Example 5.14: A More Challenging Problem Using Hess’s Law

Chlorine monofluoride can react with fluorine to form chlorine trifluoride:

[1]

\(\ce{ClF(g)}\)\(\ce{ + }\)\(\ce{F2(g)}\)\(\ce{->}\)\(\ce{ClF3(g)}\)\(\ce{ }\) \(ΔH_{\mathrm{1}} = \)?

Use the reactions here to determine the \(Δ\)H for reaction [1]:

[2]

\(\ce{2OF2(g)}\)\(\ce{->}\)\(\ce{O2(g)}\)\(\ce{ + }\)\(\ce{2F2(g)}\)\(\ce{ }\) \(ΔH_{\mathrm{2}} = - 49.4\ \frac{\mathrm{kJ}}{\mathrm{mol}}\)

[3]

\(\ce{2ClF(g)}\)\(\ce{ + }\)\(\ce{O2(g)}\)\(\ce{->}\)\(\ce{Cl2O(g)}\)\(\ce{ + }\)\(\ce{OF2(g)}\)\(\ce{ }\) \(ΔH_{\mathrm{3}} = 205.6\ \frac{\mathrm{kJ}}{\mathrm{mol}}\)

[4]

\(\ce{ClF3(g)}\)\(\ce{ + }\)\(\ce{O2(g)}\)\(\ce{->}\)\(\ce{1/2Cl2O(g)}\)\(\ce{ + }\)\(\ce{3/2OF2(g)}\)\(\ce{ }\) \(ΔH_{\mathrm{4}} = 266.7\ \frac{\mathrm{kJ}}{\mathrm{mol}}\)

Solution

Our goal is to manipulate and combine reactions [2], [3], and [4] such that they add up to reaction [1]. Going from left to right in [1], we first see that \(\ce{ClF(g)}\) is needed as a reactant.

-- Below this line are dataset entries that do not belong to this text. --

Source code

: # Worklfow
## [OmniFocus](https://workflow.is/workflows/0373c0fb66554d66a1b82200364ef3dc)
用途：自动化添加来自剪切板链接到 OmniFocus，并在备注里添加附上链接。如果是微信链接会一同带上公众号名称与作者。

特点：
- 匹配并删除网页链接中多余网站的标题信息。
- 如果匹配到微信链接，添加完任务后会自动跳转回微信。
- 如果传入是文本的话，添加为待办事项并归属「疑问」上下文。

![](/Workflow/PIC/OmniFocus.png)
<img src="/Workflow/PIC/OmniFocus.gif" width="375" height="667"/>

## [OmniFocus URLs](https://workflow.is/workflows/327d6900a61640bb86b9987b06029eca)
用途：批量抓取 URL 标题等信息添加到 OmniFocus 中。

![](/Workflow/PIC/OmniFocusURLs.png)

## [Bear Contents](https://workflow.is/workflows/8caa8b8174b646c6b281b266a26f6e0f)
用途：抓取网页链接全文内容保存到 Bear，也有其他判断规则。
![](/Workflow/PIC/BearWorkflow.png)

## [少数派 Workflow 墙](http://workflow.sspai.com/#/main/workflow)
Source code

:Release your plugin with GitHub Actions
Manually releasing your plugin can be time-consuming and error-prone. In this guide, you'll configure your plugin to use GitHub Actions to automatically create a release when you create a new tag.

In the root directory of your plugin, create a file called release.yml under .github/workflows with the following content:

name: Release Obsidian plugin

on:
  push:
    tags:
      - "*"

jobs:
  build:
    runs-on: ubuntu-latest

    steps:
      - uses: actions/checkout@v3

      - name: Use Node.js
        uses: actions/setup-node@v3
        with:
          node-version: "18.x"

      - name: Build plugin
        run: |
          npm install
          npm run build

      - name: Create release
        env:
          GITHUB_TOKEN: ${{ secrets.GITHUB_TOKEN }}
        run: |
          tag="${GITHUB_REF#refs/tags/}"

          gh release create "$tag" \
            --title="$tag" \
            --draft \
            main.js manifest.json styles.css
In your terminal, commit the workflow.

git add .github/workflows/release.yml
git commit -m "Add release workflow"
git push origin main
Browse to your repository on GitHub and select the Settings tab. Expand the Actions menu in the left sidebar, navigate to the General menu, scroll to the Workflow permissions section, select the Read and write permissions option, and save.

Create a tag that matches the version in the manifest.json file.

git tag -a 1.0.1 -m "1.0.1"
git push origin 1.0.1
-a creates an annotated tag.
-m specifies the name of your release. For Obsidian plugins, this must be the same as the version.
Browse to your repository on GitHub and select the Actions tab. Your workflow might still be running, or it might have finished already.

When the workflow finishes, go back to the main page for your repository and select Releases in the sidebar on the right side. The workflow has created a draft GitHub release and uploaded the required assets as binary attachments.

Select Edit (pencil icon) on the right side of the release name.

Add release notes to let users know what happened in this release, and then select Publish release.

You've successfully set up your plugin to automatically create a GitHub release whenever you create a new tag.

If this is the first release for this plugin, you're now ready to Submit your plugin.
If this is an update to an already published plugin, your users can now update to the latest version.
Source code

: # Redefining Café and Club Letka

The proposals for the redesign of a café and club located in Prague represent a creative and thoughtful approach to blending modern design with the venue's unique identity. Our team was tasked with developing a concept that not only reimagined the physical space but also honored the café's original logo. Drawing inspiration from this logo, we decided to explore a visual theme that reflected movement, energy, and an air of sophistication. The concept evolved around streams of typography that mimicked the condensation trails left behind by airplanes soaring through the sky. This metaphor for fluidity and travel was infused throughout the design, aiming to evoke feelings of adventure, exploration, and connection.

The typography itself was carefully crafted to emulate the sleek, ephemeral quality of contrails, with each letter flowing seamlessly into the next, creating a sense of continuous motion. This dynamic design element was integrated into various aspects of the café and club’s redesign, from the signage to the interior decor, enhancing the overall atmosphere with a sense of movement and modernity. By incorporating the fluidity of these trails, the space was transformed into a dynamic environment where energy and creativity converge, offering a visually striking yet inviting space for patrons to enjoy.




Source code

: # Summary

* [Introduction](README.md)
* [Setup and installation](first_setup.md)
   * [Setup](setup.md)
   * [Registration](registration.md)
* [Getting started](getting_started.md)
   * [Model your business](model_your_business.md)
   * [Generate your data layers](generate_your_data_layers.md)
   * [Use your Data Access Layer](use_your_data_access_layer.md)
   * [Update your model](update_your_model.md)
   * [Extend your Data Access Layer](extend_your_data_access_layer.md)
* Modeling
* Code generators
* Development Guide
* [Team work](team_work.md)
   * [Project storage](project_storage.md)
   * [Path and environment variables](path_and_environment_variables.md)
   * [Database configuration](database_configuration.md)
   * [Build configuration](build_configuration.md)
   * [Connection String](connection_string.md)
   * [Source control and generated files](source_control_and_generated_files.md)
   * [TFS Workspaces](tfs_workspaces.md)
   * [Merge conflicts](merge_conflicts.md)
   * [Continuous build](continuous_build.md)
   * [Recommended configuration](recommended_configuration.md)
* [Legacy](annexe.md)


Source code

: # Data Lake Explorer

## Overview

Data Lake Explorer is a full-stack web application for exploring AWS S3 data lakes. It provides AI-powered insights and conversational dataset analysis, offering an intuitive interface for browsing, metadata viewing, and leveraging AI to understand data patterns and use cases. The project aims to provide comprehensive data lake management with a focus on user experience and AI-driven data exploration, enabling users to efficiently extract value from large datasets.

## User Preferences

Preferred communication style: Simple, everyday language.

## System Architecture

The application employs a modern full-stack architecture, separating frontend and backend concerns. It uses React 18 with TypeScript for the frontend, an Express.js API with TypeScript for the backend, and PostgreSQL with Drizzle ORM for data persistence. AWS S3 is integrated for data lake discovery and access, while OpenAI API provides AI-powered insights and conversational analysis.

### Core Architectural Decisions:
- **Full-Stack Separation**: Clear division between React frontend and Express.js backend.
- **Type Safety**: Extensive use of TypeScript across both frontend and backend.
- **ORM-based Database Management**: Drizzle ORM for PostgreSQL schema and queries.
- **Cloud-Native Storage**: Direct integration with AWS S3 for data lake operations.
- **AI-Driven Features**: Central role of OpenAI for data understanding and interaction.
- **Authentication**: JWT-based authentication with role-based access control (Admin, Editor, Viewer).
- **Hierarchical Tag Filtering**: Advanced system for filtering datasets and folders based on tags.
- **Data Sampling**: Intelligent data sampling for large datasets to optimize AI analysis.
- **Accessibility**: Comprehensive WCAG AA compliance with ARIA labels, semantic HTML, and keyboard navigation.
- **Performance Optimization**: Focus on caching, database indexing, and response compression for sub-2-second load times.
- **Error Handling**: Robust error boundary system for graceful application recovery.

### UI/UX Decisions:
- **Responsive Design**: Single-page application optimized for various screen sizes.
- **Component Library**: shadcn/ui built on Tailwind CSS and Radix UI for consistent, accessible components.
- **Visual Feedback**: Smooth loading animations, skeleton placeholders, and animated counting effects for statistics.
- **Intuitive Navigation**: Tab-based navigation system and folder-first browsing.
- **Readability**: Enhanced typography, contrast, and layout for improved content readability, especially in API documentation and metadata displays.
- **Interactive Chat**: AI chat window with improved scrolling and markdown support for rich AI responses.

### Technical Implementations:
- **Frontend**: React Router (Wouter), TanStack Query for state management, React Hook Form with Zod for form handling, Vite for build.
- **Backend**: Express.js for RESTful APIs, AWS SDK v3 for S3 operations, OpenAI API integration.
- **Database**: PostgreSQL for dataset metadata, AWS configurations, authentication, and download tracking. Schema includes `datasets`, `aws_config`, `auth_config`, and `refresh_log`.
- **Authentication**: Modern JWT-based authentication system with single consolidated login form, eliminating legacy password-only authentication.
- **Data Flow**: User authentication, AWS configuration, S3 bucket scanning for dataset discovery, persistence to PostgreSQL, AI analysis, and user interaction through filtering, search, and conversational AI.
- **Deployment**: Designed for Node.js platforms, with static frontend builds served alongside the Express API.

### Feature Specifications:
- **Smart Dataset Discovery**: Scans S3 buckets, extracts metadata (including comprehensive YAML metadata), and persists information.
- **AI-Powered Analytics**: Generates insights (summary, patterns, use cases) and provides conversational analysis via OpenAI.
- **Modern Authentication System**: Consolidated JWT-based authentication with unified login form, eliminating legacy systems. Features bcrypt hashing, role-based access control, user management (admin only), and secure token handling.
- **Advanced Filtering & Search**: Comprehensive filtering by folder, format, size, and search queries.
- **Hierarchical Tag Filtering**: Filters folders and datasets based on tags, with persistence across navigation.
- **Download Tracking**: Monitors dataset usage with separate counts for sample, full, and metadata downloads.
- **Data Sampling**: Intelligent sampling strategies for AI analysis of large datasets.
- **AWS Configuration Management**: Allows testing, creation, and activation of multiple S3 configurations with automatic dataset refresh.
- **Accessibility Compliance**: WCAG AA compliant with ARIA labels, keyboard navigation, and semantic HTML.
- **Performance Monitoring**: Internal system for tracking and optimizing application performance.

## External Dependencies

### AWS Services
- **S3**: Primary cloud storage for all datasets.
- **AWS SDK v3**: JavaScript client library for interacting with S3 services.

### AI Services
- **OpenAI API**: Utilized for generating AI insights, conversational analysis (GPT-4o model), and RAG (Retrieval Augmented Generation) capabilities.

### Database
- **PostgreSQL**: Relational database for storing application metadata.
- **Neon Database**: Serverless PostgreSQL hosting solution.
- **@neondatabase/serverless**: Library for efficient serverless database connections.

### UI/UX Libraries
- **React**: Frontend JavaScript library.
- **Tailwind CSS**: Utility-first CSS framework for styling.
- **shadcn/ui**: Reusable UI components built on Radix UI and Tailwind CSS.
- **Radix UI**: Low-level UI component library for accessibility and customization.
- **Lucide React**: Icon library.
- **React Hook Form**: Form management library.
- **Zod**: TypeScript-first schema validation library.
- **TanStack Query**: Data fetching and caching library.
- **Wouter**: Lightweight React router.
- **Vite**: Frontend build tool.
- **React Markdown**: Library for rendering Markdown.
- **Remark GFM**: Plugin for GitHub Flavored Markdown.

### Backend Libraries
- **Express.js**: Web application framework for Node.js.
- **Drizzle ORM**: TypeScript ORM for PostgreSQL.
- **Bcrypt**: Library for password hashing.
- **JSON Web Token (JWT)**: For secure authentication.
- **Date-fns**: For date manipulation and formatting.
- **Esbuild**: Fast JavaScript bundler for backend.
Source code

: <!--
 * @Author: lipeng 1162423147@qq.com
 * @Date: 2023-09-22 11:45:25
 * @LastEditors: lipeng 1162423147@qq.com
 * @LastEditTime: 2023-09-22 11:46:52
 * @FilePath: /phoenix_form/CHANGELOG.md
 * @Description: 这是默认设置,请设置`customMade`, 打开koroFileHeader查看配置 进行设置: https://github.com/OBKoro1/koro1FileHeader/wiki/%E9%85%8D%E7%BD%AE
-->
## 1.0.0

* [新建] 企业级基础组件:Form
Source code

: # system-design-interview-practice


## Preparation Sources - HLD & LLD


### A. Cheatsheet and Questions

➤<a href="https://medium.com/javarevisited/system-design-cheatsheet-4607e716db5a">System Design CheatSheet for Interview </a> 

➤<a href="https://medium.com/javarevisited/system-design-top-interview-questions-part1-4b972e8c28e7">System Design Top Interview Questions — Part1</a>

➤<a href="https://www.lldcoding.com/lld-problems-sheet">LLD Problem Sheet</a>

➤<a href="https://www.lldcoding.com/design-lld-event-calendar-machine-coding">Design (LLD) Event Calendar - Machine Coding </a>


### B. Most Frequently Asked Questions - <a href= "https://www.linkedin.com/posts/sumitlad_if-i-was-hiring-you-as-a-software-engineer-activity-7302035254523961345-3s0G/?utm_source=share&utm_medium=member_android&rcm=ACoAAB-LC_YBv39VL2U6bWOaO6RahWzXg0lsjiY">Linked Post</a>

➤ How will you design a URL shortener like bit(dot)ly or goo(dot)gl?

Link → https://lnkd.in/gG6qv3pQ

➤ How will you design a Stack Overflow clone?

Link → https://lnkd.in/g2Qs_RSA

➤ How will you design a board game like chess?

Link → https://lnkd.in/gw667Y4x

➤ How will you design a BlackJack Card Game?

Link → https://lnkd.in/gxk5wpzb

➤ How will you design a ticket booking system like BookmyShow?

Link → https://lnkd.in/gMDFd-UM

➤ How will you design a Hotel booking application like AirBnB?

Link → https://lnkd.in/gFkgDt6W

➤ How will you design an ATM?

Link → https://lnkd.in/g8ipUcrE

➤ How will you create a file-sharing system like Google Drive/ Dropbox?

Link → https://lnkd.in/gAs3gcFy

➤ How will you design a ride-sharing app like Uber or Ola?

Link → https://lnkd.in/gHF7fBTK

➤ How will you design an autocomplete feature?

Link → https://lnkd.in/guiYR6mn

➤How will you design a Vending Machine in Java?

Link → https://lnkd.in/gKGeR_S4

This can be obtained by multiplying reaction [3] by 1/2, which means that the \(ΔH\) change is also multiplied by 1/2:

\(ΔH_{\mathrm{3}}\) \(= 205.6\ \frac{\mathrm{kJ}}{\mathrm{mol}}\)

\(ΔH_{\mathrm{3a}}\) \(= \frac{1 }{ 2} \cdot ΔH_{\mathrm{3}}\)

\(\ \ \ =\frac{1 }{ 2} \cdot 205.6\ \frac{\mathrm{kJ}}{\mathrm{mol}}\)

\(\ \ \ =102.80\ \frac{\mathrm{kJ}}{\mathrm{mol}}\)

[3a]

\(\ce{ClF(g)}\)\(\ce{ + }\)\(\ce{1/2O2(g)}\)\(\ce{->}\)\(\ce{1/2Cl2O(g)}\)\(\ce{ + }\)\(\ce{1/2OF2(g)}\)\(\ce{ }\) \(ΔH\) \( = 102.8\ \frac{\mathrm{kJ}}{\mathrm{mol}}\)

Next, we see that \(\ce{F2}\) is also needed as a reactant. To get this, reverse and halve reaction [2], which means that the \(ΔH\) changes sign and is halved:

\(ΔH_{\mathrm{2}}\) \(= -49.4\ \frac{\mathrm{kJ}}{\mathrm{mol}}\)

\(ΔH_{\mathrm{2a}}\) \(= -\frac{1 }{ 2} \cdot ΔH_{\mathrm{2}}\)

\(\ \ \ =-\frac{1 }{ 2} \cdot (-49.4\ \frac{\mathrm{kJ}}{\mathrm{mol}})\)

\(\ \ \ =24.70\ \frac{\mathrm{kJ}}{\mathrm{mol}}\)

[2a]

\(\ce{1/2O2(g)}\)\(\ce{ + }\)\(\ce{F2(g)}\)\(\ce{->}\)\(\ce{OF2(g)}\)\(\ce{ }\) \(ΔH\)\( = 24.7\ \frac{\mathrm{kJ}}{\mathrm{mol}}\).

To get \(\ce{ClF3}\) as a product, reverse [4], changing the sign of \(ΔH:\)
\(ΔH_{\mathrm{4}}\) \(= 266.7\ \frac{\mathrm{kJ}}{\mathrm{mol}}\)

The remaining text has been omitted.